But among all the features in this system, Community Wiki is by far the strangest and least well-understood.

Hunt the CWumpus

The actual function hasn't changed in years - a post marked as CW differs from a normal post in that they...

  • ...do not contribute to the reputation score of its original author or any subsequent authors.
  • ...do not contribute toward certain badges, including tag badges.
  • ...can be edited without peer review by any member of the site who has earned the edit community wiki privilege.
  • ...are attributed on the question page only to the original author by name, and only as long as that author has contributed a majority of the text in the post. If a subsequent editor achieves a large majority of authorship, their name will be displayed; if no large majority can be attributed to a single author, no name is displayed by default; rather, a link to the revision history containing each author's contribution is displayed.
  • ...never display an author's profile image or other profile statistics on the question page.

The goal of this feature is clearly to bump a given post a little bit further away from the "forum" side of that euler diagram and a little bit closer to the "wiki" side. But what that actually means goes much further than just making it a bit easier for others to edit: there's a very clear de-emphasis of author-ownership, both in how the post is displayed and in how the system treats it. This is made explicit when an author elects to make a post CW:

A few things to note there:

  1. You're giving up explicit ownership. Behind the scenes, your account still "owns" the post (it appears in your profile, you get more weight when approving or rejecting suggested edits, you get notified of comments, you can still delete it). But you don't get ultimate credit for it, either in terms of how it is displayed on the page, or in terms of how the system rewards you for it.
  2. You can't "take it back". Once you've handed over ownership to the community, it's theirs - the status sticks to the post no matter how many subsequent edits you make... Or how few subsequent edits anyone else makes.

Community Wiki got a bum rap for years, mostly because it was forced onto posts by the system or other users. We had good intentions there, but... It was a bad idea and we no longer do that. What remains is actually pretty cool, if you look at it from the perspective of what it enables: authors can symbolically give up ownership of a post at any time.

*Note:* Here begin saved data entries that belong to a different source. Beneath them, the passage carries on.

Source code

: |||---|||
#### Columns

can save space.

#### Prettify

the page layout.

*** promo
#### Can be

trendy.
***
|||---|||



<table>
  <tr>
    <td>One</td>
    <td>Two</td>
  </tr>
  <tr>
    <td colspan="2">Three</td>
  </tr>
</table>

Note that this clearly isn't a legal action; that pop-up dialog is less than a page long. You retain the copyright to anything you write here. But it does align itself with some of those moral rights we discussed earlier: you get to say - in a public way, totally under your control - that you no longer want sole credit for a given post.

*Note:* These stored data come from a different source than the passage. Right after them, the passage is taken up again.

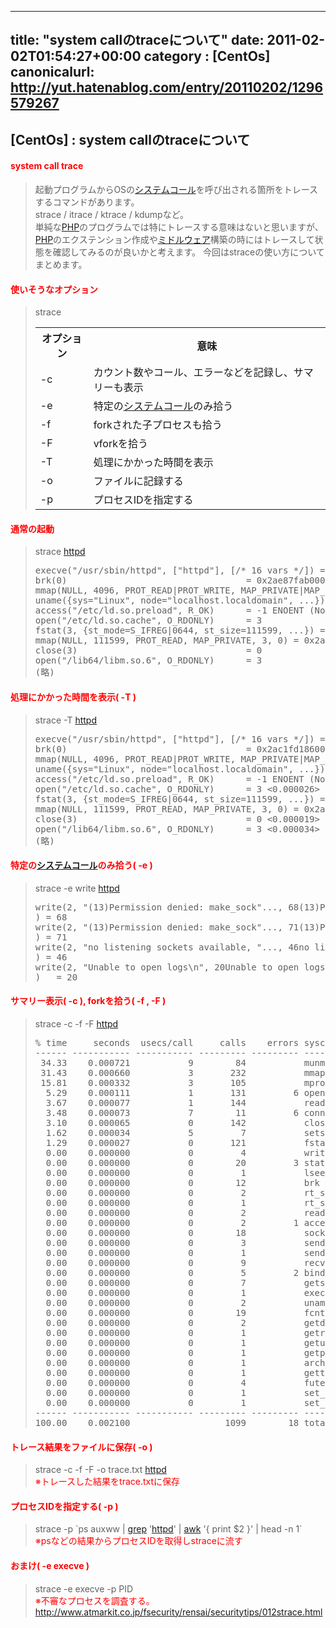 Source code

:
---
title: "system callのtraceについて"
date: 2011-02-02T01:54:27+00:00
category : [CentOs]
canonicalurl: http://yut.hatenablog.com/entry/20110202/1296579267
---

## [CentOs] : system callのtraceについて


<div class="section">
<h4><span style="color:#FF0000;">system call trace</span></h4>

<blockquote>
    <p>起動プログラムからOSの<a class="keyword" href="http://d.hatena.ne.jp/keyword/%A5%B7%A5%B9%A5%C6%A5%E0%A5%B3%A1%BC%A5%EB">システムコール</a>を呼び出される箇所をトレースするコマンドがあります。<br />
strace / itrace / ktrace / kdumpなど。<br />
単純な<a class="keyword" href="http://d.hatena.ne.jp/keyword/PHP">PHP</a>のプログラムでは特にトレースする意味はないと思いますが、<a class="keyword" href="http://d.hatena.ne.jp/keyword/PHP">PHP</a>のエクステンション作成や<a class="keyword" href="http://d.hatena.ne.jp/keyword/%A5%DF%A5%C9%A5%EB%A5%A6%A5%A7%A5%A2">ミドルウェア</a>構築の時にはトレースして状態を確認してみるのが良いかと考えます。 今回はstraceの使い方についてまとめます。</p>

</blockquote>

</div>
<div class="section">
<h4><span style="color:#FF0000;">使いそうなオプション</span></h4>

<blockquote>
    <p>strace </p>

<table>
<tr>
<th> オプション </th>
<th> 意味 </th>
</tr>
<tr>
<td> -c </td>
<td> カウント数やコール、エラーなどを記録し、サマリーも表示 </td>
</tr>
<tr>
<td> -e </td>
<td> 特定の<a class="keyword" href="http://d.hatena.ne.jp/keyword/%A5%B7%A5%B9%A5%C6%A5%E0%A5%B3%A1%BC%A5%EB">システムコール</a>のみ拾う </td>
</tr>
<tr>
<td> -f  </td>
<td> forkされた子プロセスも拾う </td>
</tr>
<tr>
<td> -F </td>
<td> vforkを拾う </td>
</tr>
<tr>
<td> -T </td>
<td> 処理にかかった時間を表示 </td>
</tr>
<tr>
<td> -o </td>
<td> ファイルに記録する </td>
</tr>
<tr>
<td> -p </td>
<td> プロセスIDを指定する </td>
</tr>
</table>
</blockquote>

</div>
<div class="section">
<h4><span style="color:#FF0000;">通常の起動</span></h4>

<blockquote>
    <p>strace <a class="keyword" href="http://d.hatena.ne.jp/keyword/httpd">httpd</a></p>
<pre class="code" data-lang="" data-unlink>execve("/usr/sbin/httpd", ["httpd"], [/* 16 vars */]) = 0
brk(0)                                  = 0x2ae87fab0000
mmap(NULL, 4096, PROT_READ|PROT_WRITE, MAP_PRIVATE|MAP_ANONYMOUS, -1, 0) = 0x2ae879abe000
uname({sys="Linux", node="localhost.localdomain", ...}) = 0
access("/etc/ld.so.preload", R_OK)      = -1 ENOENT (No such file or directory)
open("/etc/ld.so.cache", O_RDONLY)      = 3
fstat(3, {st_mode=S_IFREG|0644, st_size=111599, ...}) = 0
mmap(NULL, 111599, PROT_READ, MAP_PRIVATE, 3, 0) = 0x2ae879abf000
close(3)                                = 0
open("/lib64/libm.so.6", O_RDONLY)      = 3
(略)</pre>
</blockquote>

</div>
<div class="section">
<h4><span style="color:#FF0000;">処理にかかった時間を表示( -T )</span></h4>

<blockquote>
    <p>strace -T <a class="keyword" href="http://d.hatena.ne.jp/keyword/httpd">httpd</a></p>
<pre class="code" data-lang="" data-unlink>execve("/usr/sbin/httpd", ["httpd"], [/* 16 vars */]) = 0 <0.001002>
brk(0)                                  = 0x2ac1fd186000 <0.000019>
mmap(NULL, 4096, PROT_READ|PROT_WRITE, MAP_PRIVATE|MAP_ANONYMOUS, -1, 0) = 0x2ac1ddf60000 <0.000021>
uname({sys="Linux", node="localhost.localdomain", ...}) = 0 <0.000018>
access("/etc/ld.so.preload", R_OK)      = -1 ENOENT (No such file or directory) <0.000033>
open("/etc/ld.so.cache", O_RDONLY)      = 3 <0.000026>
fstat(3, {st_mode=S_IFREG|0644, st_size=111599, ...}) = 0 <0.000020>
mmap(NULL, 111599, PROT_READ, MAP_PRIVATE, 3, 0) = 0x2ac1ddf61000 <0.000022>
close(3)                                = 0 <0.000019>
open("/lib64/libm.so.6", O_RDONLY)      = 3 <0.000034>
(略)</pre>
</blockquote>

</div>
<div class="section">
<h4><span style="color:#FF0000;">特定の<a class="keyword" href="http://d.hatena.ne.jp/keyword/%A5%B7%A5%B9%A5%C6%A5%E0%A5%B3%A1%BC%A5%EB">システムコール</a>のみ拾う( -e )</span></h4>

<blockquote>
    <p>strace -e write <a class="keyword" href="http://d.hatena.ne.jp/keyword/httpd">httpd</a></p>
<pre class="code" data-lang="" data-unlink>write(2, "(13)Permission denied: make_sock"..., 68(13)Permission denied: make_sock: could not bind to address [::]:80
) = 68
write(2, "(13)Permission denied: make_sock"..., 71(13)Permission denied: make_sock: could not bind to address 0.0.0.0:80
) = 71
write(2, "no listening sockets available, "..., 46no listening sockets available, shutting down
) = 46
write(2, "Unable to open logs\n", 20Unable to open logs
)   = 20</pre>
</blockquote>

</div>
<div class="section">
<h4><span style="color:#FF0000;">サマリー表示( -c ), forkを拾う( -f , -F )</span></h4>

<blockquote>
    <p>strace -c -f -F <a class="keyword" href="http://d.hatena.ne.jp/keyword/httpd">httpd</a></p>
<pre class="code" data-lang="" data-unlink>% time     seconds  usecs/call     calls    errors syscall
------ ----------- ----------- --------- --------- ----------------
 34.33    0.000721           9        84           munmap
 31.43    0.000660           3       232           mmap
 15.81    0.000332           3       105           mprotect
  5.29    0.000111           1       131         6 open
  3.67    0.000077           1       144           read
  3.48    0.000073           7        11         6 connect
  3.10    0.000065           0       142           close
  1.62    0.000034           5         7           setsockopt
  1.29    0.000027           0       121           fstat
  0.00    0.000000           0         4           write
  0.00    0.000000           0        20         3 stat
  0.00    0.000000           0         1           lseek
  0.00    0.000000           0        12           brk
  0.00    0.000000           0         2           rt_sigaction
  0.00    0.000000           0         1           rt_sigprocmask
  0.00    0.000000           0         2           readv
  0.00    0.000000           0         2         1 access
  0.00    0.000000           0        18           socket
  0.00    0.000000           0         3           sendto
  0.00    0.000000           0         1           sendmsg
  0.00    0.000000           0         9           recvmsg
  0.00    0.000000           0         5         2 bind
  0.00    0.000000           0         7           getsockname
  0.00    0.000000           0         1           execve
  0.00    0.000000           0         2           uname
  0.00    0.000000           0        19           fcntl
  0.00    0.000000           0         2           getdents
  0.00    0.000000           0         1           getrlimit
  0.00    0.000000           0         1           getuid
  0.00    0.000000           0         1           getppid
  0.00    0.000000           0         1           arch_prctl
  0.00    0.000000           0         1           gettid
  0.00    0.000000           0         4           futex
  0.00    0.000000           0         1           set_tid_address
  0.00    0.000000           0         1           set_robust_list
------ ----------- ----------- --------- --------- ----------------
100.00    0.002100                  1099        18 total</pre>
</blockquote>

</div>
<div class="section">
<h4><span style="color:#FF0000;">トレース結果をファイルに保存( -o )</span></h4>

<blockquote>
    <p>strace -c -f -F -o trace.txt <a class="keyword" href="http://d.hatena.ne.jp/keyword/httpd">httpd</a><br />
<span style="color:#FF0000;">※トレースした結果をtrace.txtに保存</span></p>

</blockquote>

</div>
<div class="section">
<h4><span style="color:#FF0000;">プロセスIDを指定する( -p )</span></h4>

<blockquote>
    <p>strace -p `ps auxww | <a class="keyword" href="http://d.hatena.ne.jp/keyword/grep">grep</a> '<a class="keyword" href="http://d.hatena.ne.jp/keyword/httpd">httpd</a>' | <a class="keyword" href="http://d.hatena.ne.jp/keyword/awk">awk</a> '{ print $2 }' | head -n 1`<br />
<span style="color:#FF0000;">※psなどの結果からプロセスIDを取得しstraceに流す</span></p>

</blockquote>

</div>
<div class="section">
<h4><span style="color:#FF0000;">おまけ( -e execve )</span></h4>

<blockquote>
    <p>strace -e execve -p PID<br />
<span style="color:#FF0000;">※不審なプロセスを調査する。</span><br />
<a href="http://www.atmarkit.co.jp/fsecurity/rensai/securitytips/012strace.html">http://www.atmarkit.co.jp/fsecurity/rensai/securitytips/012strace.html</a></p>

</blockquote>

</div>

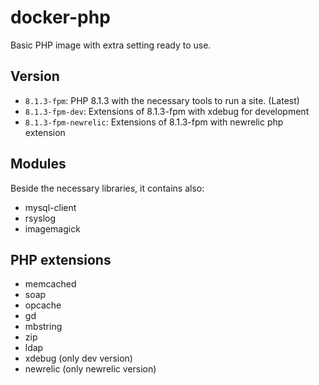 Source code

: # docker-php

Basic PHP image with extra setting ready to use.

## Version

* `8.1.3-fpm`: PHP 8.1.3 with the necessary tools to run a site. (Latest)
* `8.1.3-fpm-dev`: Extensions of 8.1.3-fpm with xdebug for development
* `8.1.3-fpm-newrelic`: Extensions of 8.1.3-fpm with newrelic php extension

## Modules

Beside the necessary libraries, it contains also:

* mysql-client
* rsyslog
* imagemagick

## PHP extensions

* memcached
* soap
* opcache
* gd
* mbstring
* zip
* ldap
* xdebug (only dev version)
* newrelic (only newrelic version)
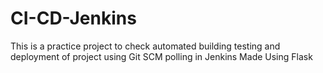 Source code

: # CI-CD-Jenkins
This is a practice project to check automated building testing and deployment of project using Git SCM polling in Jenkins
Made Using Flask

For all of the controversy that has plagued CW over the years, that particular usage has remained remarkably consistent: as far back as I can remember, folks have reached for CW when they didn't feel like taking credit for an answer. Now, sometimes this has seemed a little bit dirty, even manipulative: marking a post CW to avoid getting dinged by downvotes, or to keep your reputation at an even 10K for example. But it's also been used to acknowledge the contributions of others to a FAQ or omnibus answer - even if no one else ever edits, by de-emphasizing the author more focus is put on the words - and attributions - in the post itself.

And on the topic of...

Abuse

One of the most often-cited criticisms of authors using Community Wiki on answers is that they might do so to shield themselves from the penalty imposed by downvotes. This is almost never valid; in nearly any situation where it would matter, the author is allowed to delete the post at any time, which also immediately refunds any reputation lost to downvotes. In fact, CW makes downvotes on answers free to the voter as well, which can mean a bad answer is more readily downvoted. Moderators and trusted users are not hindered from deleting CW answers, so nothing in the status hinders moderation and may in fact encourage it.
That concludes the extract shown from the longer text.